SCMR 22nd Annual Scientific Sessions
Description of Clinical Presentation:
A 53 year old obese male presented with one hour of severe substernal chest pain radiating to his right arm and neck which occurred while eating lunch. Chest pain was associated with nausea. He is a former smoker, treated for hyperlipidemia, with a remote history of former cocaine use. Blood pressure was 154/93 mm Hg, pulse 97. Lungs were clear to auscultation and no murmurs rubs or gallops were present. No dependent edema. ECG on presentation as below demonstrated 1mm ST elevation inferiorly with reciprocal depression in avL (Image1). His troponin on arrival was <0.010 ng/mL. He was taken to the cath lab and invasive angiography revealed normal epicardial coronary arteries (Image2), and normal filling pressures. Day 2 his chest pain had resolved, but troponins had risen to a peak of 2.190 ng/mL, falling to 1.560 ng/mL for the third set. Echocardiography revealed normal LV size and function with no reported regional wall motion abnormalities or valvular disease.
Diagnostic Techniques and Their Most Important Findings:
A Cardiac MRI with and without contrast was performed on a 1.5T MRI (GE Healthcare). Steady state free precision (SSFP) cine imaging revealed normal LVEF 58% with focal dyskinesia of the mid to distal inferior and inferolateral wall. Late gadolinium enhanced images (LGE) revealed two seperate bright foci of hyper-enhancement, subendocardial pattern,near- transmural thickness involving just the mid inferior and inferolateral wall, with associated microvascular obstruction (MVO) demonstrated by a hypo-enhanced core within the myocardial scar in a coronary side branch distribution (Image3), consistent with myocardial infaction. These 2 foci are separated by a slice of normal myocardium.
Learning Points from this Case:
The case highlights the role of CMRI in patients with troponin-positive chest pain and unobstructed arteries also called MINOCA (myocardial infaction with non-obstructive coronary arteries),which occurs in 7-10% of patients with STEMI and 10-15% of patients with NSTEMI. Most cases of MINOCA are caused by acute myocarditis, stess cardiomyopathy, and embolic MI/MI with spontaneous recanalization.
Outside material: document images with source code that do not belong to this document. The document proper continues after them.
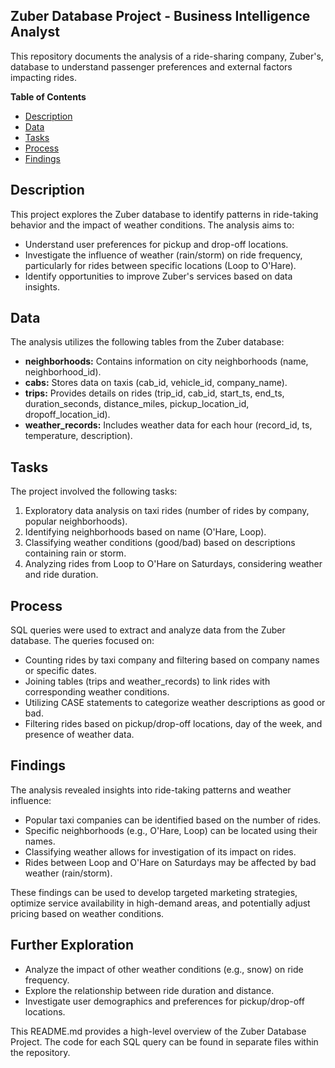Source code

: ## Zuber Database Project - Business Intelligence Analyst

This repository documents the analysis of a ride-sharing company, Zuber's, database to understand passenger preferences and external factors impacting rides.

**Table of Contents**

* [Description](#description)
* [Data](#data)
* [Tasks](#tasks)
* [Process](#Process)
* [Findings](#findings)

## Description

This project explores the Zuber database to identify patterns in ride-taking behavior and the impact of weather conditions. The analysis aims to:

* Understand user preferences for pickup and drop-off locations.
* Investigate the influence of weather (rain/storm) on ride frequency, particularly for rides between specific locations (Loop to O'Hare).
* Identify opportunities to improve Zuber's services based on data insights.

## Data

The analysis utilizes the following tables from the Zuber database:

* **neighborhoods:** Contains information on city neighborhoods (name, neighborhood_id).
* **cabs:** Stores data on taxis (cab_id, vehicle_id, company_name).
* **trips:** Provides details on rides (trip_id, cab_id, start_ts, end_ts, duration_seconds, distance_miles, pickup_location_id, dropoff_location_id).
* **weather_records:** Includes weather data for each hour (record_id, ts, temperature, description).

## Tasks

The project involved the following tasks:

1. Exploratory data analysis on taxi rides (number of rides by company, popular neighborhoods).
2. Identifying neighborhoods based on name (O'Hare, Loop).
3. Classifying weather conditions (good/bad) based on descriptions containing rain or storm.
4. Analyzing rides from Loop to O'Hare on Saturdays, considering weather and ride duration.

## Process

SQL queries were used to extract and analyze data from the Zuber database. The queries focused on:

* Counting rides by taxi company and filtering based on company names or specific dates.
* Joining tables (trips and weather_records) to link rides with corresponding weather conditions.
* Utilizing CASE statements to categorize weather descriptions as good or bad.
* Filtering rides based on pickup/drop-off locations, day of the week, and presence of weather data.

## Findings

The analysis revealed insights into ride-taking patterns and weather influence:

* Popular taxi companies can be identified based on the number of rides.
* Specific neighborhoods (e.g., O'Hare, Loop) can be located using their names.
* Classifying weather allows for investigation of its impact on rides.
* Rides between Loop and O'Hare on Saturdays may be affected by bad weather (rain/storm).

These findings can be used to develop targeted marketing strategies, optimize service availability in high-demand areas, and potentially adjust pricing based on weather conditions.

## Further Exploration

* Analyze the impact of other weather conditions (e.g., snow) on ride frequency.
* Explore the relationship between ride duration and distance.
* Investigate user demographics and preferences for pickup/drop-off locations.

This README.md provides a high-level overview of the Zuber Database Project. The code for each SQL query can be found in separate files within the repository.
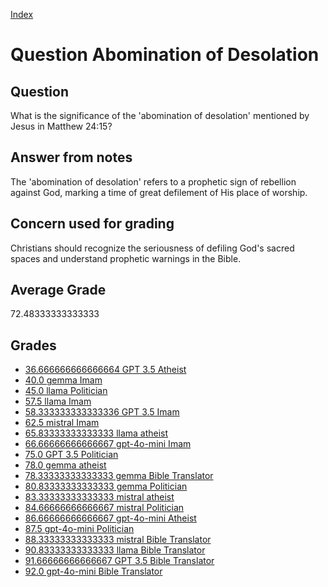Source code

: 
[Index](../../index.md)
# Question Abomination of Desolation
## Question
What is the significance of the 'abomination of desolation' mentioned by Jesus in Matthew 24:15?

## Answer from notes
The 'abomination of desolation' refers to a prophetic sign of rebellion against God, marking a time of great defilement of His place of worship.

## Concern used for grading
Christians should recognize the seriousness of defiling God's sacred spaces and understand prophetic warnings in the Bible.

## Average Grade
72.48333333333333

## Grades
 * [36.666666666666664 GPT 3.5 Atheist](../answers/GPT_3.5_Atheist/Abomination_of_Desolation.md)
 * [40.0 gemma Imam](../answers/gemma_Imam/Abomination_of_Desolation.md)
 * [45.0 llama Politician](../answers/llama_Politician/Abomination_of_Desolation.md)
 * [57.5 llama Imam](../answers/llama_Imam/Abomination_of_Desolation.md)
 * [58.333333333333336 GPT 3.5 Imam](../answers/GPT_3.5_Imam/Abomination_of_Desolation.md)
 * [62.5 mistral Imam](../answers/mistral_Imam/Abomination_of_Desolation.md)
 * [65.83333333333333 llama atheist](../answers/llama_atheist/Abomination_of_Desolation.md)
 * [66.66666666666667 gpt-4o-mini Imam](../answers/gpt-4o-mini_Imam/Abomination_of_Desolation.md)
 * [75.0 GPT 3.5 Politician](../answers/GPT_3.5_Politician/Abomination_of_Desolation.md)
 * [78.0 gemma atheist](../answers/gemma_atheist/Abomination_of_Desolation.md)
 * [78.33333333333333 gemma Bible Translator](../answers/gemma_Bible_Translator/Abomination_of_Desolation.md)
 * [80.83333333333333 gemma Politician](../answers/gemma_Politician/Abomination_of_Desolation.md)
 * [83.33333333333333 mistral atheist](../answers/mistral_atheist/Abomination_of_Desolation.md)
 * [84.66666666666667 mistral Politician](../answers/mistral_Politician/Abomination_of_Desolation.md)
 * [86.66666666666667 gpt-4o-mini Atheist](../answers/gpt-4o-mini_Atheist/Abomination_of_Desolation.md)
 * [87.5 gpt-4o-mini Politician](../answers/gpt-4o-mini_Politician/Abomination_of_Desolation.md)
 * [88.33333333333333 mistral Bible Translator](../answers/mistral_Bible_Translator/Abomination_of_Desolation.md)
 * [90.83333333333333 llama Bible Translator](../answers/llama_Bible_Translator/Abomination_of_Desolation.md)
 * [91.66666666666667 GPT 3.5 Bible Translator](../answers/GPT_3.5_Bible_Translator/Abomination_of_Desolation.md)
 * [92.0 gpt-4o-mini Bible Translator](../answers/gpt-4o-mini_Bible_Translator/Abomination_of_Desolation.md)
Differentiation can be performed using cine imaging with SSFP, assessment of myocardial edema by T2 weighted imaging and patterns of LGE. In this case, the diagnosis of a thrombo-embolic MI was favored given two separate, non-contiguous infarct regions (sub-endocardial pattern) separated by a region of non-infarcted myocardium, the acute onset of pain, lack of prodrome, and the time course of troponins, which were initially normal. Demand and stress cardiomyopathies usually lack LGE, and myocarditis may have LGE but it was not most consisent with integrating patient history and the subendcaordial pattern of LGE. CMRI allows for greater definition of etiology of MINOCA which ultimately drives downstream diagnostic testing and patient management, here the patient underwent a hypercoagulability work-up, continuous telephonic monitoring for atrial fibrillation, and was started on a statin and oral anti-coagulation.